[Saved data entries]

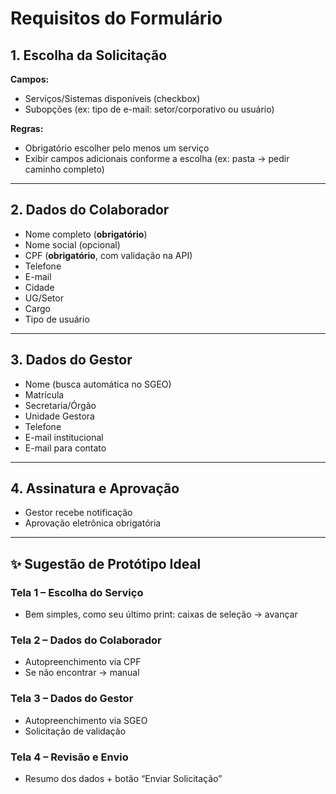 # Requisitos do Formulário

## 1. Escolha da Solicitação

**Campos:**
- Serviços/Sistemas disponíveis (checkbox)
- Subopções (ex: tipo de e-mail: setor/corporativo ou usuário)

**Regras:**
- Obrigatório escolher pelo menos um serviço
- Exibir campos adicionais conforme a escolha (ex: pasta → pedir caminho completo)

---

## 2. Dados do Colaborador

- Nome completo (**obrigatório**)
- Nome social (opcional)
- CPF (**obrigatório**, com validação na API)
- Telefone
- E-mail
- Cidade
- UG/Setor
- Cargo
- Tipo de usuário

---

## 3. Dados do Gestor

- Nome (busca automática no SGEO)
- Matrícula
- Secretaria/Órgão
- Unidade Gestora
- Telefone
- E-mail institucional
- E-mail para contato

---

## 4. Assinatura e Aprovação

- Gestor recebe notificação
- Aprovação eletrônica obrigatória

---

## ✨ Sugestão de Protótipo Ideal

### Tela 1 – Escolha do Serviço
- Bem simples, como seu último print: caixas de seleção → avançar

### Tela 2 – Dados do Colaborador
- Autopreenchimento via CPF
- Se não encontrar → manual

### Tela 3 – Dados do Gestor
- Autopreenchimento via SGEO
- Solicitação de validação

### Tela 4 – Revisão e Envio
- Resumo dos dados + botão “Enviar Solicitação”
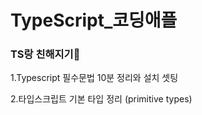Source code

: # TypeScript_코딩애플

### TS랑 친해지기👶

1.Typescript 필수문법 10분 정리와 설치 셋팅

2.타입스크립트 기본 타입 정리 (primitive types)
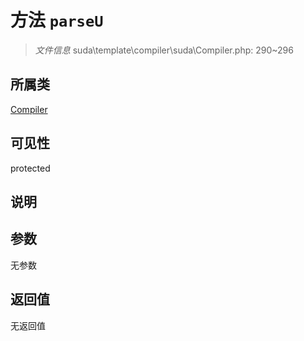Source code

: # 方法 `parseU`

> *文件信息* suda\template\compiler\suda\Compiler.php: 290~296

## 所属类 

[Compiler](../Compiler.md)

## 可见性

protected

## 说明



## 参数


无参数


## 返回值

无返回值
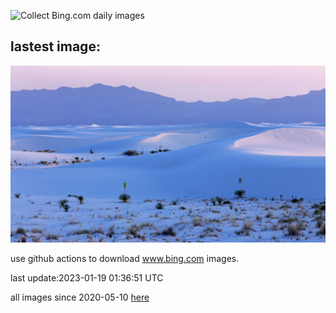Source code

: ![Collect Bing.com daily images](https://github.com/counter2015/bing-daily-images/workflows/Collect%20Bing.com%20daily%20images/badge.svg)
## lastest image:
![](images/WhiteSands.jpg)

use github actions to download www.bing.com images.

last update:2023-01-19 01:36:51 UTC

all images since 2020-05-10 [here](https://github.com/counter2015/bing-daily-images/tree/master/images) 
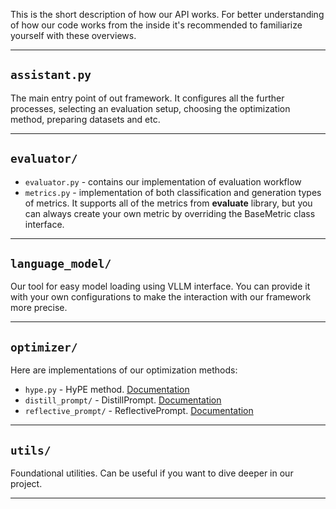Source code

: This is the short description of how our API works.
For better understanding of how our code works from the inside it's recommended to familiarize yourself with these overviews.

---
## `assistant.py`
The main entry point of out framework. It configures all the further processes, selecting an evaluation setup, choosing the optimization method, preparing datasets and etc.

---
## `evaluator/`
- `evaluator.py` - contains our implementation of evaluation workflow
- `metrics.py` - implementation of both classification and generation types of metrics. It supports all of the metrics from **evaluate** library, but you can always create your own metric by overriding the BaseMetric class interface.

---
## `language_model/`
Our tool for easy model loading using VLLM interface. You can provide it with your own configurations to make the interaction with our framework more precise. 

---
## `optimizer/`
Here are implementations of our optimization methods:
- `hype.py` - HyPE method. <a href="https://github.com/CTLab-ITMO/CoolPrompt/blob/master/coolprompt/optimizer/HyPE.md">Documentation</a>
- `distill_prompt/` - DistillPrompt. <a href="https://github.com/CTLab-ITMO/CoolPrompt/blob/master/coolprompt/optimizer/distill_prompt/README.md">Documentation</a>
- `reflective_prompt/` - ReflectivePrompt. <a href="https://github.com/CTLab-ITMO/CoolPrompt/blob/master/coolprompt/optimizer/reflective_prompt/README.md">Documentation</a>

---
## `utils/`
Foundational utilities. Can be useful if you want to dive deeper in our project.

---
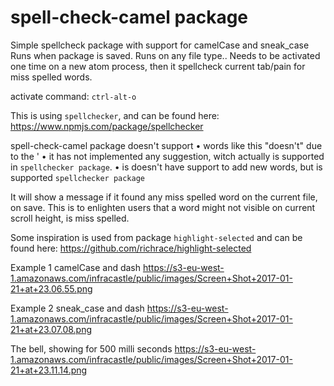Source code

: # spell-check-camel package

Simple spellcheck package with support for camelCase and sneak_case
Runs when package is saved. Runs on any file type..
Needs to be activated one time on a new atom process, then it spellcheck current tab/pain for miss spelled words.

activate command:
`ctrl-alt-o`

This is using `spellchecker`, and can be found here:
https://www.npmjs.com/package/spellchecker


spell-check-camel package doesn't support
• words like this "doesn't" due to the '
• it has not implemented any suggestion, witch actually is supported in `spellchecker package`.
• is doesn't have support to add new words, but is supported `spellchecker package`

It will show a message if it found any miss spelled word on the current file, on save.
This is to enlighten users that a word might not visible on current scroll height, is miss spelled.


Some inspiration is used from package `highlight-selected` and can be found here: https://github.com/richrace/highlight-selected

Example 1 camelCase and dash
https://s3-eu-west-1.amazonaws.com/infracastle/public/images/Screen+Shot+2017-01-21+at+23.06.55.png

Example 2 sneak_case and dash
https://s3-eu-west-1.amazonaws.com/infracastle/public/images/Screen+Shot+2017-01-21+at+23.07.08.png

The bell, showing for 500 milli seconds
https://s3-eu-west-1.amazonaws.com/infracastle/public/images/Screen+Shot+2017-01-21+at+23.11.14.png
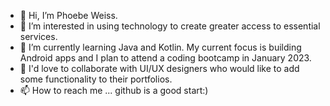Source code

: - 👋 Hi, I’m Phoebe Weiss.
- 👀 I’m interested in using technology to create greater access to essential services.
- 🌱 I’m currently learning Java and Kotlin. My current focus is building Android apps and I plan to attend a coding bootcamp in January 2023.
- 💞️ I'd love to collaborate with UI/UX designers who would like to add some functionality to their portfolios.
- 📫 How to reach me ... github is a good start:)

<!---
phoebe0909/phoebe0909 is a ✨ special ✨ repository because its `README.md` (this file) appears on your GitHub profile.
You can click the Preview link to take a look at your changes.
--->
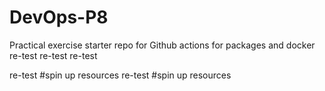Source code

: # DevOps-P8
Practical exercise starter repo for Github actions for packages and docker
re-test
re-test
re-test

re-test #spin up resources
re-test #spin up resources
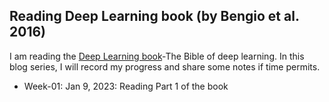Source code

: ## Reading Deep Learning book (by Bengio et al. 2016)

I am reading the [Deep Learning book](https://www.deeplearningbook.org/)-The Bible of deep learning. In this blog series, I will record my progress and share some notes if time permits. 

* Week-01: Jan 9, 2023: Reading Part 1 of the book
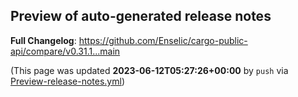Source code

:## Preview of auto-generated release notes
<!-- Release notes generated using configuration in .github/release.yml at main -->



**Full Changelog**: https://github.com/Enselic/cargo-public-api/compare/v0.31.1...main


(This page was updated **2023-06-12T05:27:26+00:00** by `push` via [Preview-release-notes.yml](https://github.com/Enselic/cargo-public-api/actions/runs/5239884051))
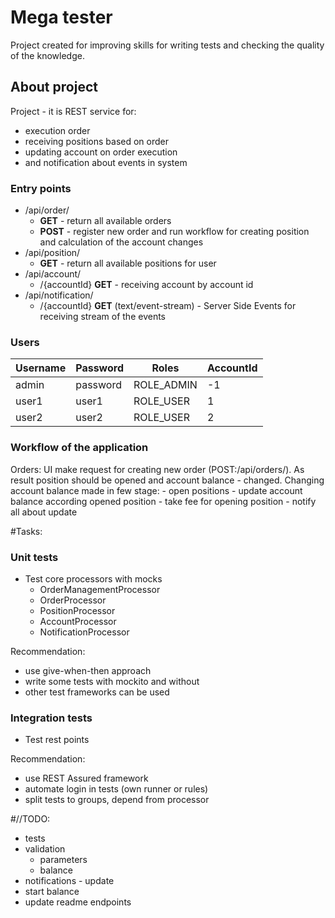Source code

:# Mega tester

Project created for improving skills for writing tests and checking the quality of the knowledge.

## About project

Project - it is REST service for:
 - execution order
 - receiving positions based on order
 - updating account on order execution
 - and notification about events in system
 
 ### Entry points
 
- /api/order/
	- **GET** - return all available orders
 	- **POST** - register new order and run workflow for creating position and calculation of the account changes
- /api/position/
	- **GET** - return all available positions for user
- /api/account/
	- /{accountId} **GET** - receiving account by account id
- /api/notification/
	- /{accountId} **GET** (text/event-stream) - Server Side Events for receiving stream of the events

### Users
| Username   | Password | Roles      | AccountId |
|------------|----------|------------|-----------|
| admin      | password | ROLE_ADMIN | -1        |
| user1      | user1    | ROLE_USER  | 1         |
| user2      | user2    | ROLE_USER  | 2         |

### Workflow of the application
Orders:
	UI make request for creating new order (POST:/api/orders/). As result position should be opened and account balance - changed.
	Changing account balance made in few stage:
	- open positions
	- update account balance according opened position
	- take fee for opening position
	- notify all about update 
	  

#Tasks:
### Unit tests
- Test core processors with mocks
	- OrderManagementProcessor
	- OrderProcessor
	- PositionProcessor
	- AccountProcessor
	- NotificationProcessor

Recommendation:
- use give-when-then approach
- write some tests with mockito and without
- other test frameworks can be used

### Integration tests
- Test rest points 

Recommendation:
- use REST Assured framework
- automate login in tests (own runner or rules)
- split tests to groups, depend from processor

 	
#//TODO:
- tests
- validation
	- parameters
	- balance
- notifications - update
- start balance
- update readme endpoints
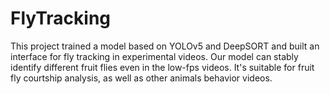 # FlyTracking
This project trained a model based on YOLOv5 and DeepSORT and built an interface for fly tracking in experimental videos. Our model can stably identify different fruit flies even in the low-fps videos. It's suitable for fruit fly courtship analysis, as well as other animals behavior videos.
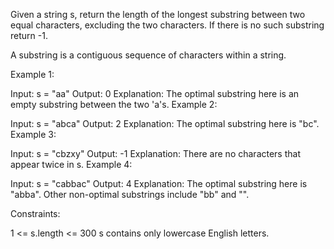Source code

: Given a string s, return the length of the longest substring between two equal characters, excluding the two characters. If there is no such substring return -1.

A substring is a contiguous sequence of characters within a string.

Example 1:

Input: s = "aa"
Output: 0
Explanation: The optimal substring here is an empty substring between the two 'a's.
Example 2:

Input: s = "abca"
Output: 2
Explanation: The optimal substring here is "bc".
Example 3:

Input: s = "cbzxy"
Output: -1
Explanation: There are no characters that appear twice in s.
Example 4:

Input: s = "cabbac"
Output: 4
Explanation: The optimal substring here is "abba". Other non-optimal substrings include "bb" and "".

Constraints:

1 <= s.length <= 300
s contains only lowercase English letters.
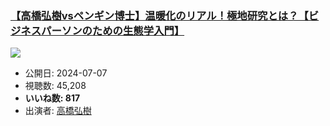 ### [【高橋弘樹vsペンギン博士】温暖化のリアル！極地研究とは？【ビジネスパーソンのための生態学入門】](https://www.youtube.com/watch?v=7I0wQSuJN8s)
[![](https://img.youtube.com/vi/7I0wQSuJN8s/sddefault.jpg)](https://www.youtube.com/watch?v=7I0wQSuJN8s)
-   公開日: 2024-07-07
-   視聴数: 45,208
-   **いいね数: 817**
-   出演者: [高橋弘樹](/rehacq_fan/people/高橋弘樹 "wikilink")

WORK ITEM. The answer must consist of every line above that holds the string "spelled", copied exactly.

ANSWER TO THIS PROBLEM.
Needs to be activated one time on a new atom process, then it spellcheck current tab/pain for miss spelled words.
It will show a message if it found any miss spelled word on the current file, on save.
This is to enlighten users that a word might not visible on current scroll height, is miss spelled.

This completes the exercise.